BioSciEconomist/CI Simulation.r

## CI Simulation.r
# *-----------------------------------------------------------------
# | PROGRAM NAME: CI Simulation
# | DATE: 7/16/22
# | CREATED BY: MATT BOGARD
# | PROJECT FILE:
# *----------------------------------------------------------------
# | PURPOSE: How much confidence can we place in the range of values in a CI vs the point estimate
# *----------------------------------------------------------------

rm(list=ls()) # get rid of any existing data
cat("\f") # clear console
dev.off() # clear plots
options("scipen" =100, "digits" = 4) # override R's tendency to use scientific notation


library(MASS)


# ----------------------------------------------
#
#
# create super population
#
#
# ----------------------------------------------


#
# treatent group
#

mu <- 3500  # mean 4000
sd <- 10500 # standard deviation 3 x mean
cv <- sd/mu # CV
kappa <- 1/(cv^2)  # shape parameter
theta <-  (sd*sd)/mu  # this is theta or scale parameter


# simulate costs based on parameter assumptions above
set.seed(1234567)
cost <- rgamma(100000, shape = kappa, scale = theta)
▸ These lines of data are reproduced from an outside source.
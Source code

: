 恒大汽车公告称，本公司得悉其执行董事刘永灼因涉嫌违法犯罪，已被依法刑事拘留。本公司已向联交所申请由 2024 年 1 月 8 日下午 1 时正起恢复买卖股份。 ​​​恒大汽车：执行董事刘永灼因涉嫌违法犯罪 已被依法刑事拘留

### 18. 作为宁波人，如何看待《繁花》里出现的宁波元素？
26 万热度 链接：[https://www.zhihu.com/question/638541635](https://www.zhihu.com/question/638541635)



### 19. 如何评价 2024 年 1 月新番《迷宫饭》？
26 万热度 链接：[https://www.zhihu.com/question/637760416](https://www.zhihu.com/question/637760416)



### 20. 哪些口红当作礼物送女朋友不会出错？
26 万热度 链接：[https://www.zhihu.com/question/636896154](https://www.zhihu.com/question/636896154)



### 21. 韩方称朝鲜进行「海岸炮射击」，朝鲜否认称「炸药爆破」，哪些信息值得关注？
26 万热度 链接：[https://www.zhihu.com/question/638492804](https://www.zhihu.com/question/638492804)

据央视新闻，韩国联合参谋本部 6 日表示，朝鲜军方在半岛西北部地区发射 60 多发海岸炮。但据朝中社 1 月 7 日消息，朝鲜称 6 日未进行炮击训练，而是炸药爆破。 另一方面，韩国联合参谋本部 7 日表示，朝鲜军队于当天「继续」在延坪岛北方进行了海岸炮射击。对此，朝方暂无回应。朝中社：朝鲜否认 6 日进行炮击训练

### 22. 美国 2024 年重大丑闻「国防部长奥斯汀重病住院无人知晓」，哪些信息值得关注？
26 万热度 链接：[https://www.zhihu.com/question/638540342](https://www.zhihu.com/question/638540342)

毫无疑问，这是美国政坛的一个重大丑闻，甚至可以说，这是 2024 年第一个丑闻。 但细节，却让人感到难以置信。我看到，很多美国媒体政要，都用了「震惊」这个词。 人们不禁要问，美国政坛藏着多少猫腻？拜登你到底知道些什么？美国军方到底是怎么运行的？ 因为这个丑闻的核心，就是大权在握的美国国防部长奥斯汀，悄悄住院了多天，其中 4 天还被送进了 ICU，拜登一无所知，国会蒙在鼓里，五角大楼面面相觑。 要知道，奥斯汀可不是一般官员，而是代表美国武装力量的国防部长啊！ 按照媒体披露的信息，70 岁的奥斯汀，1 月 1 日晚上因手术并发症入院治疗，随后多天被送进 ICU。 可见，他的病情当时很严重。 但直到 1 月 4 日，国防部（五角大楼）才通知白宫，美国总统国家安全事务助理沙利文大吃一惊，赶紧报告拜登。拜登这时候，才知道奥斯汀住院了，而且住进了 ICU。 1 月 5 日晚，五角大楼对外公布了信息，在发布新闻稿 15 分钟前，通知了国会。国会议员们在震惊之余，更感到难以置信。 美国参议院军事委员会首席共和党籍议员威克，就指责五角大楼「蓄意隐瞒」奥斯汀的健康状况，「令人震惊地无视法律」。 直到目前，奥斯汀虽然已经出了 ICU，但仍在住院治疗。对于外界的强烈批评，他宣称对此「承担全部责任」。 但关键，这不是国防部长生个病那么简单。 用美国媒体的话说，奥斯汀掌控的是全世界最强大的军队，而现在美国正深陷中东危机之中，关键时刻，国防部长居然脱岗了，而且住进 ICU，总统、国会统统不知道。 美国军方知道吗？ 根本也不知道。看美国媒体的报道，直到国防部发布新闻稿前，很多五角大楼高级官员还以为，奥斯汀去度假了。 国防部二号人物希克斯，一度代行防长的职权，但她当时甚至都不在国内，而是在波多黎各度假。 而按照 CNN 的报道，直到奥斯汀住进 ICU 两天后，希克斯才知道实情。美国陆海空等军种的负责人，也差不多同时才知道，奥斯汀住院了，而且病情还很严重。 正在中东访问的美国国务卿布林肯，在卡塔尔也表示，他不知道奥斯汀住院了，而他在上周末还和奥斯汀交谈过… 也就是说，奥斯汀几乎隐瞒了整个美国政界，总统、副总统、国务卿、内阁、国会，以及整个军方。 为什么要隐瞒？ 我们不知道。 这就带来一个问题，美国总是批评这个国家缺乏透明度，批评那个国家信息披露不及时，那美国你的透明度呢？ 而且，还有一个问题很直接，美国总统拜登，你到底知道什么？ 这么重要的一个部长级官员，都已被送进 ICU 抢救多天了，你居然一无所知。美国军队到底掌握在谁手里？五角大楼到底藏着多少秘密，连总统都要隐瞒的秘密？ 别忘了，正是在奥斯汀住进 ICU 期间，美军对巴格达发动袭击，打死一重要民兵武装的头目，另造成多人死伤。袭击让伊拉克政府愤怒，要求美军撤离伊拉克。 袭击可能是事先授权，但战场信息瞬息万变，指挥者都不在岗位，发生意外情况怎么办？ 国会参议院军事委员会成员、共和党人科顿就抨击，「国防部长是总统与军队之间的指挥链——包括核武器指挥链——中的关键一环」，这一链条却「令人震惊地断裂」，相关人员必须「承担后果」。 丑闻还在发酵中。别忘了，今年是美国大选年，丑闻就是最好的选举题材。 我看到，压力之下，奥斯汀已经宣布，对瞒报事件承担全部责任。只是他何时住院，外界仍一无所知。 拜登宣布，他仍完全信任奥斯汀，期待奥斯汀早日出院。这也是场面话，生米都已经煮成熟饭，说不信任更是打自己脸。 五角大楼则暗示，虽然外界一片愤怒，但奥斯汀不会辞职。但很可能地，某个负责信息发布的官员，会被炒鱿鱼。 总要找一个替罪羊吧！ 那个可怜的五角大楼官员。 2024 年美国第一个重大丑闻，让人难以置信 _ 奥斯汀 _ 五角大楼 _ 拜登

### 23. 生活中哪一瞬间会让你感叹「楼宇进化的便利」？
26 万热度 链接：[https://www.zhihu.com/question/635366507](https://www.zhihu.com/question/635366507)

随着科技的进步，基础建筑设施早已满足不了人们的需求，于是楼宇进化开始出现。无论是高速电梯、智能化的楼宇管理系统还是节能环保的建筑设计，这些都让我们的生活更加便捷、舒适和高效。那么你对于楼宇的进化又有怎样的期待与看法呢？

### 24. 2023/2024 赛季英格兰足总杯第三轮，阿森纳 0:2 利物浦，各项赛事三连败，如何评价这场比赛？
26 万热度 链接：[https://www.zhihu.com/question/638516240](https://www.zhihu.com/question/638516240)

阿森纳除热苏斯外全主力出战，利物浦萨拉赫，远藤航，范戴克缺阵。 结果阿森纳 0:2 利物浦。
# check descriptive results
summary(cost)
sd(cost)
hist(cost, breaks = 50)

# simulate ID and treatment indicator
ID <- seq(1,100000)
D <- rep(1,100000)

trt <- data.frame(ID,cost,D) # combine metrics

#
# control group
#

mu <- 4000 # mean 6000
sd <- 12000 # standard deviation 3 x mean
cv <- sd/mu # CV
kappa <- 1/(cv^2)  # shape parameter
theta <-  (sd*sd)/mu  # this is theta or scale parameter

# simulate costs based on parameter assumptions above
set.seed(1234567)
cost <- rgamma(100000, shape = kappa, scale = theta)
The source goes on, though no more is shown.